[Start of Attachment]

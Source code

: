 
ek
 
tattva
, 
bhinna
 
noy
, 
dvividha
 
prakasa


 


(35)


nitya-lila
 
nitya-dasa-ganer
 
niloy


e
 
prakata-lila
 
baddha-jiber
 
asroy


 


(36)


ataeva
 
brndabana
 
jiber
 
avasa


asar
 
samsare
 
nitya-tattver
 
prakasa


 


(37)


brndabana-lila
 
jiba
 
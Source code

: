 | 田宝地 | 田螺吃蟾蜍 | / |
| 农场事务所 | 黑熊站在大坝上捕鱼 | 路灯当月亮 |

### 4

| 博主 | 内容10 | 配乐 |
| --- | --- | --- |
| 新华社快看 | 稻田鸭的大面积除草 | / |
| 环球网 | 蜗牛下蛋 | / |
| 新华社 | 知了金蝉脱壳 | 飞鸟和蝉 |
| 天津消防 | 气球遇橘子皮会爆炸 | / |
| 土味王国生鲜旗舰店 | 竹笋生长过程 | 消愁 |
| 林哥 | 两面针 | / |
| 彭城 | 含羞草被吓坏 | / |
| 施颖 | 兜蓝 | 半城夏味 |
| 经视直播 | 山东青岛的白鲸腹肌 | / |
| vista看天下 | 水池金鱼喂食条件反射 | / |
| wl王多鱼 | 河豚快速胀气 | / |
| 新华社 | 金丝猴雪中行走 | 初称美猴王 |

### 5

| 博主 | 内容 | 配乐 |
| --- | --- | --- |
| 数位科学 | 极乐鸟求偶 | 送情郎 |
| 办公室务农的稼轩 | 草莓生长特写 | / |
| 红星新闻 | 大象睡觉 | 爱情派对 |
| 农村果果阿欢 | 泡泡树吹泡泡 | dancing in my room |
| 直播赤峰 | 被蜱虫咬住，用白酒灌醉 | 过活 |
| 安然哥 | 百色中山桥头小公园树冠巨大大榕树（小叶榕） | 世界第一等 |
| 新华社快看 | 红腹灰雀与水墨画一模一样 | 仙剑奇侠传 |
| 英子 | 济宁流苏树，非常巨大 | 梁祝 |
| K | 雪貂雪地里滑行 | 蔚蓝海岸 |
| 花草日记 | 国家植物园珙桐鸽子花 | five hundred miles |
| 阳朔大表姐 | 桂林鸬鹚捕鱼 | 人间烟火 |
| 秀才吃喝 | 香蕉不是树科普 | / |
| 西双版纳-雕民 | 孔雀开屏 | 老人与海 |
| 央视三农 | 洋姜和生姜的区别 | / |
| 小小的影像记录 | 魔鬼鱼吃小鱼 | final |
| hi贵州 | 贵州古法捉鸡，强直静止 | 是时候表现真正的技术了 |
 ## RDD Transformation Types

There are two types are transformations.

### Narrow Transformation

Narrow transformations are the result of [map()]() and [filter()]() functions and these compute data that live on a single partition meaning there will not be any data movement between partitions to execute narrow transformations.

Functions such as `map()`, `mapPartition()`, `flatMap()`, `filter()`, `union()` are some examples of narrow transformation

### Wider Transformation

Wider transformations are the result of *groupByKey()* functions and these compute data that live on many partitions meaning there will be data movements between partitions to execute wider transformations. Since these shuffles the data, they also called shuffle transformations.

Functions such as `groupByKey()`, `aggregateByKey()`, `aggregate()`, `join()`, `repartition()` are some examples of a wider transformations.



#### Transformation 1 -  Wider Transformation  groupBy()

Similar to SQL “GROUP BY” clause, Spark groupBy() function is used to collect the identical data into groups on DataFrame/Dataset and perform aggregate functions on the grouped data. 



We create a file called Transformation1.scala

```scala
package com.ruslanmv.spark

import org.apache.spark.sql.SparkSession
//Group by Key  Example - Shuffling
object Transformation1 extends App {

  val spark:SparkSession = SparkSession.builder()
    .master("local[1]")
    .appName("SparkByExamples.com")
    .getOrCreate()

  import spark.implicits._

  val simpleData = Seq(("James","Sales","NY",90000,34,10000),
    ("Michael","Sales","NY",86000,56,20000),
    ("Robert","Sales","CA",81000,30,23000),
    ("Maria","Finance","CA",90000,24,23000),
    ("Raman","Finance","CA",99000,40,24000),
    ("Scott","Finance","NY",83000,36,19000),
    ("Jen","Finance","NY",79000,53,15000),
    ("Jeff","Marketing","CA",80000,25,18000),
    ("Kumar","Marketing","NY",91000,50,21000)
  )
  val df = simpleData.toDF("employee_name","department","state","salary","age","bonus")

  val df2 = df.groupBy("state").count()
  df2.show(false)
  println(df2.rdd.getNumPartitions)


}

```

[End of Attachment]

WHAT TO PRODUCE:
Return, word for word, the lines of the data above from the line with "桂林鸬鹚捕鱼 | 人间烟火 |" through the line with "### Narrow Transformation", inclusive.

WRITTEN ANSWER:
| 阳朔大表姐 | 桂林鸬鹚捕鱼 | 人间烟火 |
| 秀才吃喝 | 香蕉不是树科普 | / |
| 西双版纳-雕民 | 孔雀开屏 | 老人与海 |
| 央视三农 | 洋姜和生姜的区别 | / |
| 小小的影像记录 | 魔鬼鱼吃小鱼 | final |
| hi贵州 | 贵州古法捉鸡，强直静止 | 是时候表现真正的技术了 |
 ## RDD Transformation Types

There are two types are transformations.

### Narrow Transformation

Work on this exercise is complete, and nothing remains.